MANAGEMENT TEAM

Dr. Huang founded Ascendia in 2012 after a career in pharmaceutical R&D and management at Pfizer, Baxter, AstraZeneca, and most recently Roche.  He has led the formulation development efforts for the successful transition of several oral and parenteral dosage forms from discovery through formulation, manufacturing, technical transfer and ultimately commercialization.  Dr. Huang holds a Ph.D. in Pharmaceutics from the University of the Sciences in Philadelphia (formerly Philadelphia College of Pharmacy and Sciences) where he worked with Joseph B. Schwartz.

Dr. Huang’s research interests are centered on improvement of solubility and dissolution for, and controlled delivery of, poorly water soluble drugs through nano-emulsion, nano-particle and amorphous solid dispersion technologies.  His publications include studies on drug solubilization and controlled delivery in polymeric solid dispersion systems, amorphous drug delivery systems, controlled release, modeling and simulation, thermal and spectroscopic characterization of amorphous molecular dispersions, drug-polymer interactions and its significance on physical stability of amorphous drug, and micro/nano particulates for use in parenteral dosage forms.  He has been a reviewer for the Journal of Pharmaceutical Sciences, International Journal of Pharmaceutics, Journal of Controlled Release, Drug Development and Industrial Pharmacy, PDA Journal of Pharmaceutical Science and Technology, Molecular Pharmaceutics, and Pharmaceutical Research.  Currently, he is a member of American Association of Pharmaceutical Scientists (AAPS) and American Chemical Society (ACS).

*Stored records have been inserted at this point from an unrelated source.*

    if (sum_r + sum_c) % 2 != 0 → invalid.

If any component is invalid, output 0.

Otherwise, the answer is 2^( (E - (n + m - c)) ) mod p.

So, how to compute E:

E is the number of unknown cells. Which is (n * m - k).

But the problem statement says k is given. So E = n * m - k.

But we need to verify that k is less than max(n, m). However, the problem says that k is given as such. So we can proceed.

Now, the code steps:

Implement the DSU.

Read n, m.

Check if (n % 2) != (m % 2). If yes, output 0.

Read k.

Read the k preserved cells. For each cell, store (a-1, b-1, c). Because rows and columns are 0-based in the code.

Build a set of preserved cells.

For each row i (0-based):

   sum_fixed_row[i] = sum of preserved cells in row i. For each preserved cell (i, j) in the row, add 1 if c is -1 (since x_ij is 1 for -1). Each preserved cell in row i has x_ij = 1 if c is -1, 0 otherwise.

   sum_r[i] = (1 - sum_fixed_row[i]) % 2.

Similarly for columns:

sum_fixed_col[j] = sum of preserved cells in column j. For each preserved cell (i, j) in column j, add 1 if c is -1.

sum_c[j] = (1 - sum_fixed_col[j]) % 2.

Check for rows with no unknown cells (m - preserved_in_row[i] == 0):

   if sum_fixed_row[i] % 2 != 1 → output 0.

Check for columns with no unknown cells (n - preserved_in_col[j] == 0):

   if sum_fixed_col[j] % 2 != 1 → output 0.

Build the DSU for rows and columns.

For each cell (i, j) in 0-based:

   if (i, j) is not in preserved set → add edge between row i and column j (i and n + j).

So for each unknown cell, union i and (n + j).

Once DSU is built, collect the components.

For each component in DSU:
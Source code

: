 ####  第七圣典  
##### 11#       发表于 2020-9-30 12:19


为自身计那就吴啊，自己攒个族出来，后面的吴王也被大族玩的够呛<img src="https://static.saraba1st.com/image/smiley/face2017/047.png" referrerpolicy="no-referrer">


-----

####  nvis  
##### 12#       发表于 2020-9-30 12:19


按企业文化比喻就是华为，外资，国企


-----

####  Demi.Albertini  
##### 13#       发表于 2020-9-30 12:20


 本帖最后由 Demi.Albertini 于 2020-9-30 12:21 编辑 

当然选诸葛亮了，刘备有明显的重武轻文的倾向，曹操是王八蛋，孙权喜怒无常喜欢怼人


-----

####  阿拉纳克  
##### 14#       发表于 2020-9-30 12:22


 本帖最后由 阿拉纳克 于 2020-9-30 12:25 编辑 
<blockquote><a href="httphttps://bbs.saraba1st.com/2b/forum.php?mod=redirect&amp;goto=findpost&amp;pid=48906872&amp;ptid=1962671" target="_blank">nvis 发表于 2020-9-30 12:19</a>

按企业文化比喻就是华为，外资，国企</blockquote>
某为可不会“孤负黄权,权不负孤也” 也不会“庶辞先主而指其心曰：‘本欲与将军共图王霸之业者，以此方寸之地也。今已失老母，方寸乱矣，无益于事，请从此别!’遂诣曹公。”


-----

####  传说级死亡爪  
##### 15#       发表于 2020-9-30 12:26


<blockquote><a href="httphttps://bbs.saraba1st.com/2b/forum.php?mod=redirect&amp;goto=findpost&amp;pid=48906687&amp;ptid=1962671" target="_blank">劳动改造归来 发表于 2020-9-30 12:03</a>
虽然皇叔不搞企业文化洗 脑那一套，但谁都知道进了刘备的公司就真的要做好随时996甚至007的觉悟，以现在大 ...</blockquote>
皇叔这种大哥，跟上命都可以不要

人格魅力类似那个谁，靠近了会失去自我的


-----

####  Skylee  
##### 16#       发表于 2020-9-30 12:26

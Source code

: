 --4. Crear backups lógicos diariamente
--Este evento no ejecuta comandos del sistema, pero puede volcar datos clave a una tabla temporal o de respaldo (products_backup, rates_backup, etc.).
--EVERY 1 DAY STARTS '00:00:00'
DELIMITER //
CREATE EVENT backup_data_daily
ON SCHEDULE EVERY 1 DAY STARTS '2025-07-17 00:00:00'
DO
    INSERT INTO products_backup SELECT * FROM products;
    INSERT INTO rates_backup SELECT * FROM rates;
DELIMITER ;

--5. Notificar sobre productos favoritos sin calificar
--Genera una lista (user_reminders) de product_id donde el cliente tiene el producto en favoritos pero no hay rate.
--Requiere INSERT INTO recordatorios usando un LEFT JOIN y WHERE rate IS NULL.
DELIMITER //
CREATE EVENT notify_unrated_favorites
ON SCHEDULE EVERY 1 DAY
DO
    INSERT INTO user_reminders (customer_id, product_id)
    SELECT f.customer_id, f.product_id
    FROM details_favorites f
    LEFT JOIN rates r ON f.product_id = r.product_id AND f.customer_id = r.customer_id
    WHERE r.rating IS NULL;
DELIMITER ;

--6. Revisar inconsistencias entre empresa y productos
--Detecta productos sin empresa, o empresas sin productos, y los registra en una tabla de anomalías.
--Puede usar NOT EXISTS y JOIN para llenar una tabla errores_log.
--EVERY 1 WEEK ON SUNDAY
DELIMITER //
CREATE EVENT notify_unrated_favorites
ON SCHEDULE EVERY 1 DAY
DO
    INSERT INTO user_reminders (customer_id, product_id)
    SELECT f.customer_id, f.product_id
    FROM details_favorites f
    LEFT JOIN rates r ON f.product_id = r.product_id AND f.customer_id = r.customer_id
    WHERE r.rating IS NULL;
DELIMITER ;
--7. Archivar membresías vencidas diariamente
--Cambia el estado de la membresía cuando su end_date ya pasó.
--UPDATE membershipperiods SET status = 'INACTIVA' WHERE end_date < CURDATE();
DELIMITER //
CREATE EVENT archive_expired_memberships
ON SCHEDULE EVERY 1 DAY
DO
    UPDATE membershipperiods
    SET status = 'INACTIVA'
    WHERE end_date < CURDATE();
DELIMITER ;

Mr. Robert Bloder joined Ascendia after a thirty-year successful career in pharmaceuticals business development and commercialization from Aptex, where he was most recently Vice President of Global Business Development. Mr. Bloder is award-winning pharmaceutical executive with an accomplished global track-record in big and specialty pharma, as well as, generics and CDMO with drug delivery.

Mr. Robert J. Bloder was the Vice President of Global Business Development for Apotex, the 7th largest specialty pharmaceutical company with over 10,000 employees and sales in excess of $2 Billion. Prior to joining Apotex, Mr Bloder was a Board Member & Vice President of Business Development at Aveva Drug Delivery Systems (sold to Apotex); Mr Bloder co-founded the specialty pharmaceutical company, ESP Pharma and served as the Vice President of Market Development, contributing to successful launch of CARDENE IV (nicardipine hydrochloride) premixed injection for intravenous use. Prior to co-founding ESP Pharma, Mr. Bloder was the Director of Strategic Partnership Development for Pfizer (formerly Parke-Davis), where he co-developed and managed day to day operations of an internal business accelerator that focused on the company’s largest, revenue-generating products like Lipitor & Neurontin. During his sales and marketing tenure at Parke-Davis, Mr Bloder launched several blockbuster and “first in class” products that fulfilled unmet market needs. Mr Bloder holds a Bachelor’s degree of Science from Bethany College.

Deep experience in new market/product development and company turnaround through partnerships, acquisitions, contract manufacturing, and hands-on leadership of the full drug development process, from conception to commercialization.

Proven ability to create and leverage strategic business opportunities and to build/lead teams and organizations to effectively execute. Strong financial orientation, including full P&L, financial analysis, and cost accounting. CMC operations and manufacturing experience, technical chemistry, regulatory affairs/filing and biopharmaceutics knowledge, national and international account management responsibilities, diversified management and change management skills, and product development/portfolio management insight.

Initiated, developed, and closed strategic profit sharing, cost sharing equity investment, ANDA acquisitions, and fee for service deals for 47 drug products and IMS market values from $3M-$636M. Portfolio included co-development partnerships, strategic licensing and distribution agreements, ANDA reformulation, formulation proof of concept, tech transfers, and cGMP development and manufacturing. Recent deals resulted in over 15 commercially approved ANDAs in two years, four company registered ANDA filings with FDA, five filed ANDAs awaiting approval, eight in the drug development pipeline, and experience with four NDA development programs.

Operational experience across pharma, biotech, chemical, petrochemical, and environmental markets. Particular expertise in small molecule, macro and peptide/protein drug development opportunities across nasal, inhalation, and solid oral dosage form drug delivery platforms.